What is needed is an exact transcription of every entry below, with the pictures left out.
'''
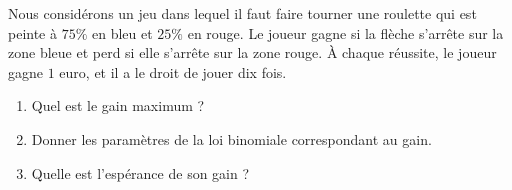 
\begin{exercice}\label{exoPremiere-0094}

    \begin{multicols}{2}
   Nous considérons un jeu dans lequel il faut faire tourner une roulette qui est peinte à \( 75\%\) en bleu et \( 25\%\) en rouge.  Le joueur gagne si la flèche s'arrête sur la zone bleue et perd si elle s'arrête sur la zone rouge. À chaque réussite, le joueur gagne \( 1\) euro, et il a le droit de jouer dix fois.

   \begin{enumerate}
       \item
           Quel est le gain maximum ?
       \item
           Donner les paramètres de la loi binomiale correspondant au gain.
       \item
           Quelle est l'espérance de son gain ?
   \end{enumerate}

\columnbreak

\begin{center}

\end{center}

    \end{multicols}

\end{exercice}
'''
* [Task solution]:
\begin{exercice}\label{exoPremiere-0094}

    \begin{multicols}{2}
   Nous considérons un jeu dans lequel il faut faire tourner une roulette qui est peinte à \( 75\%\) en bleu et \( 25\%\) en rouge.  Le joueur gagne si la flèche s'arrête sur la zone bleue et perd si elle s'arrête sur la zone rouge. À chaque réussite, le joueur gagne \( 1\) euro, et il a le droit de jouer dix fois.

   \begin{enumerate}
       \item
           Quel est le gain maximum ?
       \item
           Donner les paramètres de la loi binomiale correspondant au gain.
       \item
           Quelle est l'espérance de son gain ?
   \end{enumerate}

\columnbreak

\begin{center}

\end{center}

    \end{multicols}

\end{exercice}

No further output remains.